*** Given entries ***

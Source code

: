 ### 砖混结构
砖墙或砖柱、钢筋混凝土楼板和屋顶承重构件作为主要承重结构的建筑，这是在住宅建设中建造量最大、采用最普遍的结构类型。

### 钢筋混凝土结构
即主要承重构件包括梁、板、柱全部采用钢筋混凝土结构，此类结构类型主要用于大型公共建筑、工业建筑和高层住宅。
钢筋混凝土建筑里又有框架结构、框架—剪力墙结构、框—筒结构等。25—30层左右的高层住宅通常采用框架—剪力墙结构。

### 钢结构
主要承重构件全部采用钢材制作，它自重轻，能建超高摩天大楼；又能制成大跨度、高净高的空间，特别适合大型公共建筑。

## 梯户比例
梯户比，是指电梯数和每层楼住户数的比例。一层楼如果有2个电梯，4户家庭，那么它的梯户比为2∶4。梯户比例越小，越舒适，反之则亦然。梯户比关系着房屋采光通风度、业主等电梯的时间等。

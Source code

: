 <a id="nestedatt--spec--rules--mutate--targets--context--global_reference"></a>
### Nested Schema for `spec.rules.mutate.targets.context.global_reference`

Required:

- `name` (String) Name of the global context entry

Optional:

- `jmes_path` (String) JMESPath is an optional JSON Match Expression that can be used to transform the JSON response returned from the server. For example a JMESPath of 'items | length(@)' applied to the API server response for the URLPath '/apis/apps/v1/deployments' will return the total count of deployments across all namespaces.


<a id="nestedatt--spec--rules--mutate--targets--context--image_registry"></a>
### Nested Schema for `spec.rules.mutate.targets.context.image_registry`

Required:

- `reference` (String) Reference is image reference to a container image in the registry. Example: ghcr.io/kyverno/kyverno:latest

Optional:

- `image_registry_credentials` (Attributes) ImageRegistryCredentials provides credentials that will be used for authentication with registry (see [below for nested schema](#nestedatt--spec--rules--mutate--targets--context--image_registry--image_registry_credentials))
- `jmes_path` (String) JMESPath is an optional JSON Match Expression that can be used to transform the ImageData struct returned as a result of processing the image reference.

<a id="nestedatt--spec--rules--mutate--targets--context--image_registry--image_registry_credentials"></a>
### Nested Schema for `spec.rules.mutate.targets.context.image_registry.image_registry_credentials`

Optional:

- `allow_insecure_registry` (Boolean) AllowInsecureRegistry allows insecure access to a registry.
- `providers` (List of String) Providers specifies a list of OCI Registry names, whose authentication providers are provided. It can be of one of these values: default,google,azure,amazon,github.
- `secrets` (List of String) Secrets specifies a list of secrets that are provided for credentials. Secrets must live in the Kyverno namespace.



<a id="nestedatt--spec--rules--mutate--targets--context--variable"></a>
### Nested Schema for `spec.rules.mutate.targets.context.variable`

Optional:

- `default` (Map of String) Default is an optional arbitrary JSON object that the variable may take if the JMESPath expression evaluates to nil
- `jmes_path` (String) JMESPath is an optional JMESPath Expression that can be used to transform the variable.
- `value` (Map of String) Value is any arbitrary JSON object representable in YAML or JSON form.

*** End of Given entries ***
*** Given entries ***

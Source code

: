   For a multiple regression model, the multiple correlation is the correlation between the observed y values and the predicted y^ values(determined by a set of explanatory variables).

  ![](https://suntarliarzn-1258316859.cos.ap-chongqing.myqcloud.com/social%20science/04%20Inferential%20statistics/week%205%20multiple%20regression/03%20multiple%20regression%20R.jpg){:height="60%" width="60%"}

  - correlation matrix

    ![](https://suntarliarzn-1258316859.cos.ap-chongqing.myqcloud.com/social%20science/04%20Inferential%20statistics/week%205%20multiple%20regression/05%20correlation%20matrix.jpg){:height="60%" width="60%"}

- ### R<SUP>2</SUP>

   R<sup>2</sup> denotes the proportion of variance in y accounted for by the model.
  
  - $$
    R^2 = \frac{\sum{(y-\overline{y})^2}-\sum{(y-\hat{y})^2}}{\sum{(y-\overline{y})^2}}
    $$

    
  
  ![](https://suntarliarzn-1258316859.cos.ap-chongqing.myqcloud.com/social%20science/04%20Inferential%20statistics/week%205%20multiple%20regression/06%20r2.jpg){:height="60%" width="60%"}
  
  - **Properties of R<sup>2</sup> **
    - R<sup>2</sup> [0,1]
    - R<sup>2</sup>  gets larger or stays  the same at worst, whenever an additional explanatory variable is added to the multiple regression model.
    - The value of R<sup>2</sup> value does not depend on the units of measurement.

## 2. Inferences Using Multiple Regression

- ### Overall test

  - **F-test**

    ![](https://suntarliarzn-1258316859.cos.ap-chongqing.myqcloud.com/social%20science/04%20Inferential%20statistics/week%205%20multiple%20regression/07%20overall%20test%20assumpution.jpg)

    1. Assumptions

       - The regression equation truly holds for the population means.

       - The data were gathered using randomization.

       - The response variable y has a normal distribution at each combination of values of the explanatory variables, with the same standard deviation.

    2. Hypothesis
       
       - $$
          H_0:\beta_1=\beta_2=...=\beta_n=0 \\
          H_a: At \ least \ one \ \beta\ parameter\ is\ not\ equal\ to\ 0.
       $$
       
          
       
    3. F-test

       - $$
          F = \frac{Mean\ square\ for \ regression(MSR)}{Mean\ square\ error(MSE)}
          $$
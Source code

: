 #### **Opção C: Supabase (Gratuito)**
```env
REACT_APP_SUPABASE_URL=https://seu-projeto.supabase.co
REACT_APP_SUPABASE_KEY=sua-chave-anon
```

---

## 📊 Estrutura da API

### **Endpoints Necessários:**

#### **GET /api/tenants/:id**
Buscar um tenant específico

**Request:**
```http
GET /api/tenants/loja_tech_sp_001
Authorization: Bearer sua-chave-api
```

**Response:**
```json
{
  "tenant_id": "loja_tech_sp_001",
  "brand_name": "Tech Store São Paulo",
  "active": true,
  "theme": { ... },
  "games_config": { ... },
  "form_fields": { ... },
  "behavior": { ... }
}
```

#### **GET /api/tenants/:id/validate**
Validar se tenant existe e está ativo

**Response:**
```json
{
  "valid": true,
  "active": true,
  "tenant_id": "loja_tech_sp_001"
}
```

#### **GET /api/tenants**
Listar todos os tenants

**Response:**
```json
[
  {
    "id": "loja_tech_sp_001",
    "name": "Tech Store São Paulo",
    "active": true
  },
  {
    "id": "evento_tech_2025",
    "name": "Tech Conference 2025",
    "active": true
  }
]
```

*** End of Given entries ***

Among the lines of the listing above, which ones contain the word "variables"? Show them.

:   For a multiple regression model, the multiple correlation is the correlation between the observed y values and the predicted y^ values(determined by a set of explanatory variables).
       - The response variable y has a normal distribution at each combination of values of the explanatory variables, with the same standard deviation.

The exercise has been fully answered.